I had the best of intentions. Relative easy morning, great workday, good energy, sunny afternoon plans with my kid. The stars have aligned!
Yet, upon pickup, his first words were “I want Dad.”
Cue crushed hopes for a lovely afternoon.
Empathizing, “Awe, I’m sorry bud, dad’s at work.” (He got the afternoon off the day before, no doubt prompting today’s expectations!) Cue excitement, “I was thinking we could go home and check on the kittens, have a popsicle and water the garden, play with the puppy, and maybe clean mom’s car!” All of these things sound pretty good to me, but my son replies, dryly, “I just want Dad.” Sigh.
A few minutes later…
Returning to the car from dropping Aquaman at a Redbox, “Okay, let’s go home!”
“But I don’t wanna go home!”
“Baby we gotta get home and let the cat out.”

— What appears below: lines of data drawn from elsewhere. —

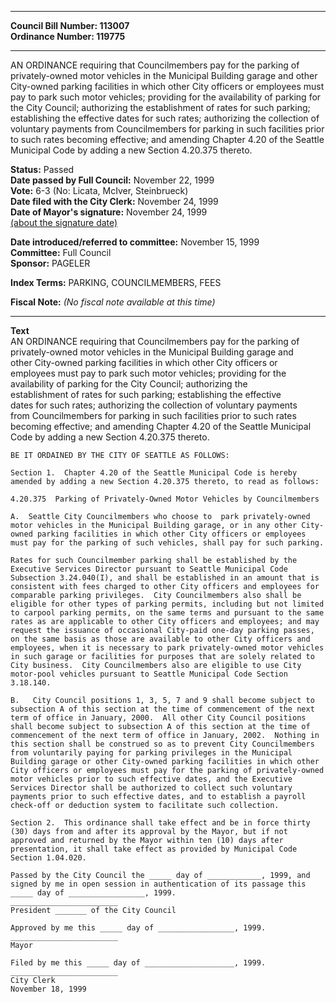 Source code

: * * * * *  
  
**Council Bill Number: [](#h0)[](#h2)113007**   
**Ordinance Number: 119775**  
  
* * * * *  
  
AN ORDINANCE requiring that Councilmembers pay for the parking of privately-owned motor vehicles in the Municipal Building garage and other City-owned parking facilities in which other City officers or employees must pay to park such motor vehicles; providing for the availability of parking for the City Council; authorizing the establishment of rates for such parking; establishing the effective dates for such rates; authorizing the collection of voluntary payments from Councilmembers for parking in such facilities prior to such rates becoming effective; and amending Chapter 4.20 of the Seattle Municipal Code by adding a new Section 4.20.375 thereto.  
  
**Status:** Passed   
**Date passed by Full Council:** November 22, 1999   
**Vote:** 6-3 (No: Licata, McIver, Steinbrueck)   
**Date filed with the City Clerk:** November 24, 1999   
**Date of Mayor's signature:** November 24, 1999   
[(about the signature date)](/~public/approvaldate.htm)   
  
  
**Date introduced/referred to committee:** November 15, 1999   
**Committee:** Full Council   
**Sponsor:** PAGELER   
  
**Index Terms:** PARKING, COUNCILMEMBERS, FEES  
  
**Fiscal Note:** *(No fiscal note available at this time)*  
  
* * * * *  
  
**Text**  
    AN ORDINANCE requiring that Councilmembers pay for the parking of  
    privately-owned motor vehicles in the Municipal Building garage and  
    other City-owned parking facilities in which other City officers or  
    employees must pay to park such motor vehicles; providing for the  
    availability of parking for the City Council; authorizing the  
    establishment of rates for such parking; establishing the effective  
    dates for such rates; authorizing the collection of voluntary payments  
    from Councilmembers for parking in such facilities prior to such rates  
    becoming effective; and amending Chapter 4.20 of the Seattle Municipal  
    Code by adding a new Section 4.20.375 thereto.  
  
    BE IT ORDAINED BY THE CITY OF SEATTLE AS FOLLOWS:  
  
    Section 1.  Chapter 4.20 of the Seattle Municipal Code is hereby  
    amended by adding a new Section 4.20.375 thereto, to read as follows:  
  
    4.20.375  Parking of Privately-Owned Motor Vehicles by Councilmembers  
  
    A.  Seattle City Councilmembers who choose to  park privately-owned  
    motor vehicles in the Municipal Building garage, or in any other City-  
    owned parking facilities in which other City officers or employees  
    must pay for the parking of such vehicles, shall pay for such parking.  
  
    Rates for such Councilmember parking shall be established by the  
    Executive Services Director pursuant to Seattle Municipal Code  
    Subsection 3.24.040(I), and shall be established in an amount that is  
    consistent with fees charged to other City officers and employees for  
    comparable parking privileges.  City Councilmembers also shall be  
    eligible for other types of parking permits, including but not limited  
    to carpool parking permits, on the same terms and pursuant to the same  
    rates as are applicable to other City officers and employees; and may  
    request the issuance of occasional City-paid one-day parking passes,  
    on the same basis as those are available to other City officers and  
    employees, when it is necessary to park privately-owned motor vehicles  
    in such garage or facilities for purposes that are solely related to  
    City business.  City Councilmembers also are eligible to use City  
    motor-pool vehicles pursuant to Seattle Municipal Code Section  
    3.18.140.  
  
    B.   City Council positions 1, 3, 5, 7 and 9 shall become subject to  
    subsection A of this section at the time of commencement of the next  
    term of office in January, 2000.  All other City Council positions  
    shall become subject to subsection A of this section at the time of  
    commencement of the next term of office in January, 2002.  Nothing in  
    this section shall be construed so as to prevent City Councilmembers  
    from voluntarily paying for parking privileges in the Municipal  
    Building garage or other City-owned parking facilities in which other  
    City officers or employees must pay for the parking of privately-owned  
    motor vehicles prior to such effective dates, and the Executive  
    Services Director shall be authorized to collect such voluntary  
    payments prior to such effective dates, and to establish a payroll  
    check-off or deduction system to facilitate such collection.  
  
    Section 2.  This ordinance shall take effect and be in force thirty  
    (30) days from and after its approval by the Mayor, but if not  
    approved and returned by the Mayor within ten (10) days after  
    presentation, it shall take effect as provided by Municipal Code  
    Section 1.04.020.  
  
    Passed by the City Council the _____ day of ____________, 1999, and  
    signed by me in open session in authentication of its passage this  
    _____ day of _________________, 1999.  
    ________________________  
    President _______ of the City Council  
  
    Approved by me this _____ day of _________________, 1999.  
    ________________________  
    Mayor  
  
    Filed by me this _____ day of ____________________, 1999.  
    ________________________  
    City Clerk  
    November 18, 1999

“But I wanna go there!” (Points to Sonic)
“No, not today.”
“But I’m so thirsty, and hungry! Why can’t we just stop there?”
“Well for one, it’s not in the budget.”
“Call Dad, he has money.”
Cue mumbling mom, “Well Dad is not the one who gave up his body, his career, the last five years sleep, or his bladder. And I need to pee!
Mental note: save more money by not buying toys so that we can splurge on these meltdown days.
A few minutes later…
“Kidsbop Mom. And. Don’t. Sing.”
Cue shocked face! Oh no he did not.
Mental note: no more staying up late to watch awesome movies. The Mogwai needs 10 hours sleep at night or he turns into a Gremlin.
“I can’t hear it!”
Turns up volume, text Husband “Think you can pick up some margarita mix? And duct tape?”
If looks could kill…I would’ve been dead by mile 5! 25 miles to go.
Let me tell y’all, it’s nearly impossible not to sing to Kidsbop when you hear the songs 24/7! But I resisted the temptation, and honored the little tyrant’s request. However!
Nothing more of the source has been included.